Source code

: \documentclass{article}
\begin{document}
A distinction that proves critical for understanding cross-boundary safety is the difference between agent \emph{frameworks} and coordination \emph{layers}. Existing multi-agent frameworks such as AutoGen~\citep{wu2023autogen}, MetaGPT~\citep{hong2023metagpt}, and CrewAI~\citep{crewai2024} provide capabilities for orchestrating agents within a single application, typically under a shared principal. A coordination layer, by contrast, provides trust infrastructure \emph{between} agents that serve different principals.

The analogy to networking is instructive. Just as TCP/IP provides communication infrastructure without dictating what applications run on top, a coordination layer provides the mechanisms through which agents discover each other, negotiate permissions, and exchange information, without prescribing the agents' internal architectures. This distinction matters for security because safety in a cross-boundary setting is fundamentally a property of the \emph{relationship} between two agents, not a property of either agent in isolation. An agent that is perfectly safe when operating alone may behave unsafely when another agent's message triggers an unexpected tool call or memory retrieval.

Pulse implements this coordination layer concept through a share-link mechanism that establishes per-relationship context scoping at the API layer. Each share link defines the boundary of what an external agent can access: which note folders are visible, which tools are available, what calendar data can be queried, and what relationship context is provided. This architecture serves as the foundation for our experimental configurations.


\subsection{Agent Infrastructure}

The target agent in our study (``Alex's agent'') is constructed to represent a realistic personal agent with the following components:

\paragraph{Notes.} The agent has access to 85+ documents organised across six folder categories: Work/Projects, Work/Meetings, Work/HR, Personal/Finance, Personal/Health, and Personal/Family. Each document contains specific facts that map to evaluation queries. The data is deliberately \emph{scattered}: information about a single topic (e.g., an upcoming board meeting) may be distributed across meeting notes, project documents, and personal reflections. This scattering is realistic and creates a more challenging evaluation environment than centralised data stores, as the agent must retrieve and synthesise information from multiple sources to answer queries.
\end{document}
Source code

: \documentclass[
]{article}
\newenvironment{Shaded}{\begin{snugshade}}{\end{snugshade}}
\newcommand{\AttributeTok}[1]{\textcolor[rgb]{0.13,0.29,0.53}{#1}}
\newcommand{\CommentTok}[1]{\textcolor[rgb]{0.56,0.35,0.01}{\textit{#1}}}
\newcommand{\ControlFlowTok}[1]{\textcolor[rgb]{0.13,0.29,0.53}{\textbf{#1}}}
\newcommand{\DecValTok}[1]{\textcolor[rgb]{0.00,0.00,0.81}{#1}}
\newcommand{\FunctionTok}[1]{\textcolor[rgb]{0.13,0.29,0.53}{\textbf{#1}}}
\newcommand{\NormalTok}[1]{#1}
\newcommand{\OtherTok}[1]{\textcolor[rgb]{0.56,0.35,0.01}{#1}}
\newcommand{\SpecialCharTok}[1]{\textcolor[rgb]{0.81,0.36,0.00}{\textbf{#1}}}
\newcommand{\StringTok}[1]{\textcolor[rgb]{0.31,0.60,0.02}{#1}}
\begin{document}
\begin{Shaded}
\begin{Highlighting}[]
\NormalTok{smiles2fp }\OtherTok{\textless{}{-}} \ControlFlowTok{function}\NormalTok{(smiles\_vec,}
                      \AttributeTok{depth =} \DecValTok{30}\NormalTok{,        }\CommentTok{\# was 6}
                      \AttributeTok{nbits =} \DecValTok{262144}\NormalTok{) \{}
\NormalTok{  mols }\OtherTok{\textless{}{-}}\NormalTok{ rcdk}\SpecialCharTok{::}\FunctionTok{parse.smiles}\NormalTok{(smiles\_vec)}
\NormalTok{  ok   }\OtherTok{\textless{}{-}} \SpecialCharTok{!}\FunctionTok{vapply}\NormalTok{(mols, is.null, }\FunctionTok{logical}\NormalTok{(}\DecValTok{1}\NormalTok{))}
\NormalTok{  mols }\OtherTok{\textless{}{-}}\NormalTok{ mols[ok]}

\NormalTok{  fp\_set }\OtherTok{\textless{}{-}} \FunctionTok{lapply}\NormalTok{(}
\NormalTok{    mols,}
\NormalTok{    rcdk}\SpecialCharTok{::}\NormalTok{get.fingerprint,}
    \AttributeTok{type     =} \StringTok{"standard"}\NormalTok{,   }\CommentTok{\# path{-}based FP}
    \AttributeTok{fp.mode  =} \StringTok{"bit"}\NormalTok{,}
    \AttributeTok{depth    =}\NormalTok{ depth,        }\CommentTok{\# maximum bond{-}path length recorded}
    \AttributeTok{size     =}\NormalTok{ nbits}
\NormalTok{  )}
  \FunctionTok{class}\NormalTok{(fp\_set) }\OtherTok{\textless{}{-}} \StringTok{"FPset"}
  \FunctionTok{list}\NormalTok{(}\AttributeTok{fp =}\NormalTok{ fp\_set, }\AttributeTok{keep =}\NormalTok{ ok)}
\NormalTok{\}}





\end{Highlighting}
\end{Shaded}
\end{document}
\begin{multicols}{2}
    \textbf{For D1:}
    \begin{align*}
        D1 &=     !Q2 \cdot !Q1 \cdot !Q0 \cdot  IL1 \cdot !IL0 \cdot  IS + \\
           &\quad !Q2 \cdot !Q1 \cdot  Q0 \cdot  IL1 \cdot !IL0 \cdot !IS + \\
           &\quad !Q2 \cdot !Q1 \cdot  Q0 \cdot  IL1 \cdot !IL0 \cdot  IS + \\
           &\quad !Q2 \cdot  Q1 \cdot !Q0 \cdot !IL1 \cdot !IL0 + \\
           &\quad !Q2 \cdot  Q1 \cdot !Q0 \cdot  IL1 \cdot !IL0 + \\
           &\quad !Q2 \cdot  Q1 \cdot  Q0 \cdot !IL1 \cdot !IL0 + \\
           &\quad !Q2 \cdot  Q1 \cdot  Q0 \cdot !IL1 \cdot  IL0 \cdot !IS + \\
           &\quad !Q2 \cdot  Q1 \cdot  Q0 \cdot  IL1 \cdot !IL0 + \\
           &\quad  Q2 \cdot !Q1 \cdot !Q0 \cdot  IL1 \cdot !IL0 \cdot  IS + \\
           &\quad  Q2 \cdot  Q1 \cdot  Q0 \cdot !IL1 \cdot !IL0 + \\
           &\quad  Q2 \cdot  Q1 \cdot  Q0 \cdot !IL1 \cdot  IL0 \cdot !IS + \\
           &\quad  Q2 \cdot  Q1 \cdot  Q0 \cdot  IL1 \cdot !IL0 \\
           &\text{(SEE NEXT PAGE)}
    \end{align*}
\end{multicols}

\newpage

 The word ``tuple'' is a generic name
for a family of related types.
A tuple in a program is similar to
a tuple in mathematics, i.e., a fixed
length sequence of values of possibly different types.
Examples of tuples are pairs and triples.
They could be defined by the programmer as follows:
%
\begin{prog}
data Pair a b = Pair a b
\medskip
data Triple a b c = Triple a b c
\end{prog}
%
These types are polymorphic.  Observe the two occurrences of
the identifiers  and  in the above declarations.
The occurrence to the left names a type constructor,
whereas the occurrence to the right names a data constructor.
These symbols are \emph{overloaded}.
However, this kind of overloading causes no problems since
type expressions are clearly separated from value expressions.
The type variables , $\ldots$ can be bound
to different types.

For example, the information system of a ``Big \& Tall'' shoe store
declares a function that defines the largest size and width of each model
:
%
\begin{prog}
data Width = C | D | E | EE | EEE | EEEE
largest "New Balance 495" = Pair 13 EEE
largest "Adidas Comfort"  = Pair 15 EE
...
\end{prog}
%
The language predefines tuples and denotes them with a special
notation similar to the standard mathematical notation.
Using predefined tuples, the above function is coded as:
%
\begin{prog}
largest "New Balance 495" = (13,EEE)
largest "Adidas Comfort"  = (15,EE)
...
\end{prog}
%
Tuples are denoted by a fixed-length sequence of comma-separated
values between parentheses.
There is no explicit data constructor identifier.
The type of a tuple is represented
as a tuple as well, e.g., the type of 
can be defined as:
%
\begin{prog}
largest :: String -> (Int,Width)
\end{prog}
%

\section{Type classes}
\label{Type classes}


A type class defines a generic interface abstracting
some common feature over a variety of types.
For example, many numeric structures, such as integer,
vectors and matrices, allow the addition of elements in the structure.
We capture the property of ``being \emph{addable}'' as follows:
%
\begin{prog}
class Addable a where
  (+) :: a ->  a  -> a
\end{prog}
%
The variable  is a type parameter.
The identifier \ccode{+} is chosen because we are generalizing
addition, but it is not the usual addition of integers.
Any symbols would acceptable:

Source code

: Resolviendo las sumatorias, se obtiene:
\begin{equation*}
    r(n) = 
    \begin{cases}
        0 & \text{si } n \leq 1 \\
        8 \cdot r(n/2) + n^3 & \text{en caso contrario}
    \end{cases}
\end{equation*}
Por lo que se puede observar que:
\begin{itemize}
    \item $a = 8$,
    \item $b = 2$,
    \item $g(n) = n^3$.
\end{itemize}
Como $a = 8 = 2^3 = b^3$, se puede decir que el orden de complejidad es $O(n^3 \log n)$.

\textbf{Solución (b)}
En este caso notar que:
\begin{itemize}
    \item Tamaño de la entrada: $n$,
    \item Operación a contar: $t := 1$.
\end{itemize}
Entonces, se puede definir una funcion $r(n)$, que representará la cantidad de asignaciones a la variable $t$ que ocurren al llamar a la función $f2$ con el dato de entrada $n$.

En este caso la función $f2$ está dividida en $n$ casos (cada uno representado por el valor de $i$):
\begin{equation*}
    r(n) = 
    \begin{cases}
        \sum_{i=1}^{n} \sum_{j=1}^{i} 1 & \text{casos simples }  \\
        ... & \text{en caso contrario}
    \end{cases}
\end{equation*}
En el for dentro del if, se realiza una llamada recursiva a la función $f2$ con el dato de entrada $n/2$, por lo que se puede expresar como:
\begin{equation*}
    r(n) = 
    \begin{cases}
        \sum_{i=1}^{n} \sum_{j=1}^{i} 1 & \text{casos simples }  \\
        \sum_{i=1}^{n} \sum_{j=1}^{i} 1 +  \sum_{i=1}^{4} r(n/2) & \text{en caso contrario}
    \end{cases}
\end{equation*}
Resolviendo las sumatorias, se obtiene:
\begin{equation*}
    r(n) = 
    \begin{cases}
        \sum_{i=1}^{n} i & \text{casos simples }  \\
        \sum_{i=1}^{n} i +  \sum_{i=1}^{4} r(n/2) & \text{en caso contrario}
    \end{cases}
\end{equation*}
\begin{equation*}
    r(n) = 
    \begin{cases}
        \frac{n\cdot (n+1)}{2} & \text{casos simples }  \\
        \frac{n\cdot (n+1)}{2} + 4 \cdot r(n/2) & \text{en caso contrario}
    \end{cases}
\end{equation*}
----
**WHAT NEEDS TO BE DONE**
Which lines in the data above contain "path"? Show each one.

**RESPONSE BOX**
    \AttributeTok{type     =} \StringTok{"standard"}\NormalTok{,   }\CommentTok{\# path{-}based FP}
    \AttributeTok{depth    =}\NormalTok{ depth,        }\CommentTok{\# maximum bond{-}path length recorded}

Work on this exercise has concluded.